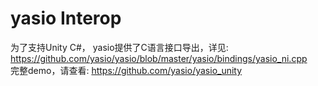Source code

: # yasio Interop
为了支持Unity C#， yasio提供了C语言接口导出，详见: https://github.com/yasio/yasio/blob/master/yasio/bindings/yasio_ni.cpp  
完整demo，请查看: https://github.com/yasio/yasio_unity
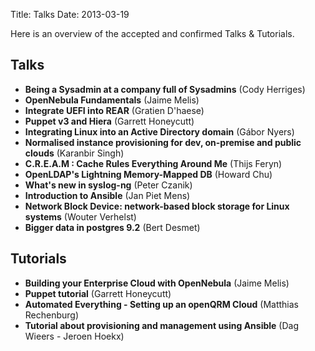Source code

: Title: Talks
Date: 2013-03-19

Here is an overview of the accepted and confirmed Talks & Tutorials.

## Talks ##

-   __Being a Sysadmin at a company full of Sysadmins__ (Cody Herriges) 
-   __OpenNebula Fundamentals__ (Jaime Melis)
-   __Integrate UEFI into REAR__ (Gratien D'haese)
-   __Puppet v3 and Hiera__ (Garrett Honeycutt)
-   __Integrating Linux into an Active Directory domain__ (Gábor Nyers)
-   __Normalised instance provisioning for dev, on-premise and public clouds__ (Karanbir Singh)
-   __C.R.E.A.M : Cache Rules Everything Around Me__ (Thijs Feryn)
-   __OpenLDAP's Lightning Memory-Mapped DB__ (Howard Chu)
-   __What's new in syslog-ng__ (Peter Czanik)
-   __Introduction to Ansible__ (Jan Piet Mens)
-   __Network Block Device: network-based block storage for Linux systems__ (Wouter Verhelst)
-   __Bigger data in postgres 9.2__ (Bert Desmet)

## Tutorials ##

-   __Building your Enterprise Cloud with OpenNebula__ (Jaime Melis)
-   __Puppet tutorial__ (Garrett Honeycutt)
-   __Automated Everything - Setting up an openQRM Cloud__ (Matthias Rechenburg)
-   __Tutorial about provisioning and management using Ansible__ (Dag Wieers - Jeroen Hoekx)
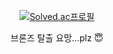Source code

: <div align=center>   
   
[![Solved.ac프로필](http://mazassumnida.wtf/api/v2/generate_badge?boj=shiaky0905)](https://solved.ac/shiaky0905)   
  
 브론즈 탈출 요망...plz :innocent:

● ● ● ● ● ● ●

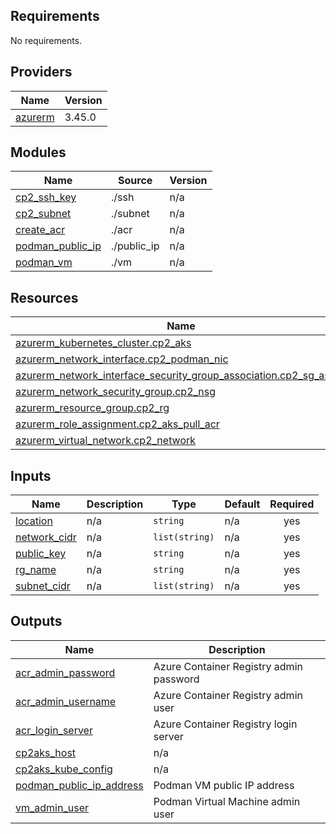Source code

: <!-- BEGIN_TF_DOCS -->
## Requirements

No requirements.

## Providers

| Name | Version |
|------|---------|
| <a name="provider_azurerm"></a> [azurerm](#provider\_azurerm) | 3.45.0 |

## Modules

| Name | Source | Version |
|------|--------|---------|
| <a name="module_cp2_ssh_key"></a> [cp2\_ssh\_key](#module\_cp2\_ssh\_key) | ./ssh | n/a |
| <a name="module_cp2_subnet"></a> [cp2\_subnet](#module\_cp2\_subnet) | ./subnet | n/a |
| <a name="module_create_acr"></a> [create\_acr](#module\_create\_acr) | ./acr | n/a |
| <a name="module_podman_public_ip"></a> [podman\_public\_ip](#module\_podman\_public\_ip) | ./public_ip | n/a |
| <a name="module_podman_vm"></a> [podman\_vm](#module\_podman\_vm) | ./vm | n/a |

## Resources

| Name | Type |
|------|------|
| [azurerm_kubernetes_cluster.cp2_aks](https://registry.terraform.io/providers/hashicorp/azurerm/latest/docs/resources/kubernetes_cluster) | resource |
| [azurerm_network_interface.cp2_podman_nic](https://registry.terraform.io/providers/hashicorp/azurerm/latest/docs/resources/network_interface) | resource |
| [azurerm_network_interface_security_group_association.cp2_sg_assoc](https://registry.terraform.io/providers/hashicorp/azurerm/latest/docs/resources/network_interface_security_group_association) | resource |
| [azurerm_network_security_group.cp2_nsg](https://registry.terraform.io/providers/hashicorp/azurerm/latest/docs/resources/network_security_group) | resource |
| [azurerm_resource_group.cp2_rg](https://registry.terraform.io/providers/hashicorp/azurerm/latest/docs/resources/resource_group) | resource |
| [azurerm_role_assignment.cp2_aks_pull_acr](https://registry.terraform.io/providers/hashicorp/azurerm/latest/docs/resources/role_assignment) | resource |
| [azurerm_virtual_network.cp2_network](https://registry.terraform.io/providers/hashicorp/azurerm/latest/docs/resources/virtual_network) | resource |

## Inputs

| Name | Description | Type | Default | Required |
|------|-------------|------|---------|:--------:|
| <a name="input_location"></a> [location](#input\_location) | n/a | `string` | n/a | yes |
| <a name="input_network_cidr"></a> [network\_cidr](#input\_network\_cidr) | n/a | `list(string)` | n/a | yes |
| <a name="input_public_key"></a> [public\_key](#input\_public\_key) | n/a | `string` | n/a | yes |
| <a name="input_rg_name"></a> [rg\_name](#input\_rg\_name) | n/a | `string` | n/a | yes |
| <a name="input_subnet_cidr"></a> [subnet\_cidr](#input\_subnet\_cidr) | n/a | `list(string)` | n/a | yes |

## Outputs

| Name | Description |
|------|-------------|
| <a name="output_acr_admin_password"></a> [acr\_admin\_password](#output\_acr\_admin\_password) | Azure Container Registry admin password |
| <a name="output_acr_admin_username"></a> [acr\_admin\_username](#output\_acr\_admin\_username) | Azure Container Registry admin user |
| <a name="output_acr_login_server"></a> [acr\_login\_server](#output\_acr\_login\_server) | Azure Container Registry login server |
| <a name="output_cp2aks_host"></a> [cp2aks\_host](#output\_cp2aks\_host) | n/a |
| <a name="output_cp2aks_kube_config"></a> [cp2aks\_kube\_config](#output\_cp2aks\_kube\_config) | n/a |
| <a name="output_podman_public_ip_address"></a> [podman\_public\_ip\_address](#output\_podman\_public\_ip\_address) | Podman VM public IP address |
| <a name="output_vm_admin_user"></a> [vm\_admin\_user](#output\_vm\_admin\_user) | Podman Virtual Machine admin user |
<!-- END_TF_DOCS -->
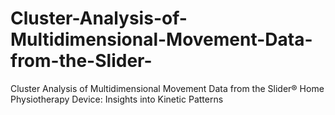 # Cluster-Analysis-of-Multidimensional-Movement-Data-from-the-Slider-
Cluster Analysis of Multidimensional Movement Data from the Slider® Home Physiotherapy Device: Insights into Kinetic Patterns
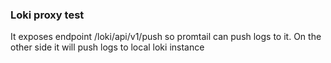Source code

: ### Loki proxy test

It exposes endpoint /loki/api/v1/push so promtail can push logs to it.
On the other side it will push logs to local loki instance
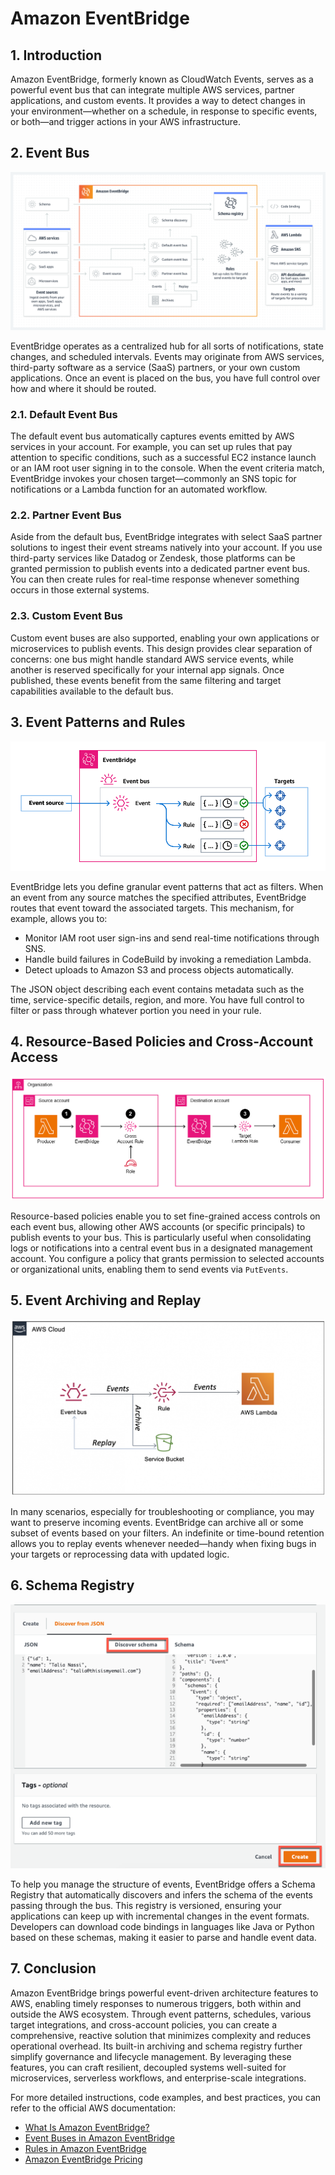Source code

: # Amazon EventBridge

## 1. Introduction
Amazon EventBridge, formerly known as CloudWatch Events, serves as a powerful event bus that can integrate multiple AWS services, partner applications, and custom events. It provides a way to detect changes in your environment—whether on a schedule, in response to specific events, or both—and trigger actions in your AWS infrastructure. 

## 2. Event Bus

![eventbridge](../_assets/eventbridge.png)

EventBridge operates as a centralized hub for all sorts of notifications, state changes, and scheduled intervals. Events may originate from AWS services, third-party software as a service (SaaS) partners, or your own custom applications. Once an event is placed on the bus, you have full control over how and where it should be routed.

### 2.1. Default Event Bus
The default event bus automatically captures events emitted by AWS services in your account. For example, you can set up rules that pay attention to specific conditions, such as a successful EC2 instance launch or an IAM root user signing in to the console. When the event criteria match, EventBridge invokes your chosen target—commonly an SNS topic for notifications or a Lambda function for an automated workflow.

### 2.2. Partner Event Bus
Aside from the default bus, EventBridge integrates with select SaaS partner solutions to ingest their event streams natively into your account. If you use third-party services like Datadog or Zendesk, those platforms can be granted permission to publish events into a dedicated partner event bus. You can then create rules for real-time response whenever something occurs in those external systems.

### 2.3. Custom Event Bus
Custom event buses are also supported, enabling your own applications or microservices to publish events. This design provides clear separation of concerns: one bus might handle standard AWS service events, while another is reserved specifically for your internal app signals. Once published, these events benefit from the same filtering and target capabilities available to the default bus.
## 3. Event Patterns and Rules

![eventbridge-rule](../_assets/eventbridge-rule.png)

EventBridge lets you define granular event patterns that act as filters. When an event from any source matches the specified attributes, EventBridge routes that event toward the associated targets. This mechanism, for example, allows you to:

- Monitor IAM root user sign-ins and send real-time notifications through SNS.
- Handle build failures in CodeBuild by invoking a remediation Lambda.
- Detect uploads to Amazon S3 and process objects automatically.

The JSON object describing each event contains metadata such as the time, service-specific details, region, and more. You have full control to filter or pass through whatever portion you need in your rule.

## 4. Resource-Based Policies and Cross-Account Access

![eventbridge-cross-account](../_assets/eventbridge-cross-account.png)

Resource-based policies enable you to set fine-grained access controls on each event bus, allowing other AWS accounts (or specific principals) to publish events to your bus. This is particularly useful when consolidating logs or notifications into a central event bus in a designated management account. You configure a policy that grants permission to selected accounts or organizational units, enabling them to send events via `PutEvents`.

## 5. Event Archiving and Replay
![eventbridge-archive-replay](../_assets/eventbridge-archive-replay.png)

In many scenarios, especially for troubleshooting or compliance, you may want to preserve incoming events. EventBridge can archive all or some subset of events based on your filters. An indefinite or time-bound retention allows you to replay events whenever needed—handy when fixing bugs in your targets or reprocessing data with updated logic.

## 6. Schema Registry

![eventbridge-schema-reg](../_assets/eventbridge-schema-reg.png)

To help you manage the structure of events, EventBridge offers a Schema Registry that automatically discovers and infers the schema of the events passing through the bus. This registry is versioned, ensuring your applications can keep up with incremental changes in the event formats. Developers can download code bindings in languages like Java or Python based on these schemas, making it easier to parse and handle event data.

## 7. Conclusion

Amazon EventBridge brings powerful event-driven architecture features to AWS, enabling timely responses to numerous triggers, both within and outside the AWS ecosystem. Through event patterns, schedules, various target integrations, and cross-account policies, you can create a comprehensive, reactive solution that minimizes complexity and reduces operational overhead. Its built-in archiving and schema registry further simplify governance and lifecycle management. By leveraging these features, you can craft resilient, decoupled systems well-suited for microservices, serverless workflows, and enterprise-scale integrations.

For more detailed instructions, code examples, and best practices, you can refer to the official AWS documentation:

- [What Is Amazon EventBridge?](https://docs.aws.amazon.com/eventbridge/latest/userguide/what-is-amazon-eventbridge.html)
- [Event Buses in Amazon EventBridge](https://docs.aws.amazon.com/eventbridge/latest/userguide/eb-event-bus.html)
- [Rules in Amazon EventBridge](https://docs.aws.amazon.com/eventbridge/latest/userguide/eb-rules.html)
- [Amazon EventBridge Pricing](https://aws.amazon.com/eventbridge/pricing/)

● ● ● ● ● ● ●

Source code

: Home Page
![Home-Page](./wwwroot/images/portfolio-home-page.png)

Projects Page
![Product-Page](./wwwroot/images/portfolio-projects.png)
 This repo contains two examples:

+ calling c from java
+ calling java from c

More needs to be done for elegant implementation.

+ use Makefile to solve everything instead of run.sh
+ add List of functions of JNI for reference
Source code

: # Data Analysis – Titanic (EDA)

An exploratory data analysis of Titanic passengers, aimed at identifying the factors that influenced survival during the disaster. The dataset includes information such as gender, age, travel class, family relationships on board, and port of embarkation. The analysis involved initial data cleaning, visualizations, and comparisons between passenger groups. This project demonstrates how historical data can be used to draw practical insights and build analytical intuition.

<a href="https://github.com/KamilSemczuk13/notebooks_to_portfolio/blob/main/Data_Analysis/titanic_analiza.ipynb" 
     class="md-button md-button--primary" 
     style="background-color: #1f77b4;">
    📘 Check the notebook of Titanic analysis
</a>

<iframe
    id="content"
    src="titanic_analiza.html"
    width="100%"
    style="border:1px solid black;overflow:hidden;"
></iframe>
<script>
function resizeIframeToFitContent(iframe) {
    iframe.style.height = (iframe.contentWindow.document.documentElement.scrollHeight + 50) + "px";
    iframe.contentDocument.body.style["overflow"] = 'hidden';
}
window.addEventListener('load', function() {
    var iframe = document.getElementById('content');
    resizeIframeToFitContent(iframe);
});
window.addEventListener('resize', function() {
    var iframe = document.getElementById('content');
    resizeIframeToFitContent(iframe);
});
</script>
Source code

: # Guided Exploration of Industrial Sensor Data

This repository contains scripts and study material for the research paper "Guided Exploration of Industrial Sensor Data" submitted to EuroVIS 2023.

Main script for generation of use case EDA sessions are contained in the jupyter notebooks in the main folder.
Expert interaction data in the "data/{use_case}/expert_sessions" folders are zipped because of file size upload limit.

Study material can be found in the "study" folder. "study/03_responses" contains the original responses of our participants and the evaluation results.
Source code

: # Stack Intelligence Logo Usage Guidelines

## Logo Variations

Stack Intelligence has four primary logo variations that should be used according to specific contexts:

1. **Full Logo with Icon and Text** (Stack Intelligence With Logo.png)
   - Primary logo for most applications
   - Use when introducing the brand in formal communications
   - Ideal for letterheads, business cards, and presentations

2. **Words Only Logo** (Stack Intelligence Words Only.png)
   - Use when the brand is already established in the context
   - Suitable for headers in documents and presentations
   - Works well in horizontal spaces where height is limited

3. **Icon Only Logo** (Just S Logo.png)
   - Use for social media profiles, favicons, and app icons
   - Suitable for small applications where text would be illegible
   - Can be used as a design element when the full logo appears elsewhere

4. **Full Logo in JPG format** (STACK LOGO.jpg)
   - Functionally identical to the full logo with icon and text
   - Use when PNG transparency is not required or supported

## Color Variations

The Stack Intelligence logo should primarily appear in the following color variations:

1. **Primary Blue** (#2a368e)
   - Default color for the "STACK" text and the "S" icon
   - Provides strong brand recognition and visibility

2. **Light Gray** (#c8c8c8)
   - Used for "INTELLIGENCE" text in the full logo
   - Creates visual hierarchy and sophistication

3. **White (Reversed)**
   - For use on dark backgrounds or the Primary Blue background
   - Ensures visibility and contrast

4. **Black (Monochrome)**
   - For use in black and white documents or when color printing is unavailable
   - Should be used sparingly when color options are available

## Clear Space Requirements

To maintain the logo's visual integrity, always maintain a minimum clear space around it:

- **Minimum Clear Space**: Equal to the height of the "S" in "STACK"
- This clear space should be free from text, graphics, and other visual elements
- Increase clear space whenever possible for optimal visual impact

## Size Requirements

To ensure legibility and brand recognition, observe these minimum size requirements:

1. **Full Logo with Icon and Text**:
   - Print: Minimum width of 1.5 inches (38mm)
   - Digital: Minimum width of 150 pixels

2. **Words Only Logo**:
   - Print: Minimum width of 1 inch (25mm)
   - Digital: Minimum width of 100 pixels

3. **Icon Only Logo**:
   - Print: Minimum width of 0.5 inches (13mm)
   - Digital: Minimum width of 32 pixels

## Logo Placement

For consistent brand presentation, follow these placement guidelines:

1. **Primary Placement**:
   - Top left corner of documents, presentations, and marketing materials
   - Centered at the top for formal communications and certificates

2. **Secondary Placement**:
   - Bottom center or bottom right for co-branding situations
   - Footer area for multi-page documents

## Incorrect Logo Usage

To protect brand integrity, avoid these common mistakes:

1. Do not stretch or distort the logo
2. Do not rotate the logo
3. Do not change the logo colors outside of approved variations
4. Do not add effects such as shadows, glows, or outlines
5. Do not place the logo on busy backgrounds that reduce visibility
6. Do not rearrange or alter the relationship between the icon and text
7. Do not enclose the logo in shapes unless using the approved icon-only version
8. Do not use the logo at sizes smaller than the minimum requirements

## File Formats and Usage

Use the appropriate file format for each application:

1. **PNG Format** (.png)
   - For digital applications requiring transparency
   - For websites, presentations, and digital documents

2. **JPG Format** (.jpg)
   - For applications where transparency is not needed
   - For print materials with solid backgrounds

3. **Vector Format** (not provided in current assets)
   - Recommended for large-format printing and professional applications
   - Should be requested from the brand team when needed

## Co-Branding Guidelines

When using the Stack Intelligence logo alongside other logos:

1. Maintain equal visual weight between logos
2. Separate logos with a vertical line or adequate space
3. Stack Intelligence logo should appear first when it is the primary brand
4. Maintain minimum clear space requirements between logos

● ● ● ● ● ● ●

### Directions
The lines above starting at the one that contains "## Requirements" and ending at the one that contains "[location](#input\_location) | n/a" must be transcribed exactly, and no other lines may appear.

### Your response
## Requirements

No requirements.

## Providers

| Name | Version |
|------|---------|
| <a name="provider_azurerm"></a> [azurerm](#provider\_azurerm) | 3.45.0 |

## Modules

| Name | Source | Version |
|------|--------|---------|
| <a name="module_cp2_ssh_key"></a> [cp2\_ssh\_key](#module\_cp2\_ssh\_key) | ./ssh | n/a |
| <a name="module_cp2_subnet"></a> [cp2\_subnet](#module\_cp2\_subnet) | ./subnet | n/a |
| <a name="module_create_acr"></a> [create\_acr](#module\_create\_acr) | ./acr | n/a |
| <a name="module_podman_public_ip"></a> [podman\_public\_ip](#module\_podman\_public\_ip) | ./public_ip | n/a |
| <a name="module_podman_vm"></a> [podman\_vm](#module\_podman\_vm) | ./vm | n/a |

## Resources

| Name | Type |
|------|------|
| [azurerm_kubernetes_cluster.cp2_aks](https://registry.terraform.io/providers/hashicorp/azurerm/latest/docs/resources/kubernetes_cluster) | resource |
| [azurerm_network_interface.cp2_podman_nic](https://registry.terraform.io/providers/hashicorp/azurerm/latest/docs/resources/network_interface) | resource |
| [azurerm_network_interface_security_group_association.cp2_sg_assoc](https://registry.terraform.io/providers/hashicorp/azurerm/latest/docs/resources/network_interface_security_group_association) | resource |
| [azurerm_network_security_group.cp2_nsg](https://registry.terraform.io/providers/hashicorp/azurerm/latest/docs/resources/network_security_group) | resource |
| [azurerm_resource_group.cp2_rg](https://registry.terraform.io/providers/hashicorp/azurerm/latest/docs/resources/resource_group) | resource |
| [azurerm_role_assignment.cp2_aks_pull_acr](https://registry.terraform.io/providers/hashicorp/azurerm/latest/docs/resources/role_assignment) | resource |
| [azurerm_virtual_network.cp2_network](https://registry.terraform.io/providers/hashicorp/azurerm/latest/docs/resources/virtual_network) | resource |

## Inputs

| Name | Description | Type | Default | Required |
|------|-------------|------|---------|:--------:|
| <a name="input_location"></a> [location](#input\_location) | n/a | `string` | n/a | yes |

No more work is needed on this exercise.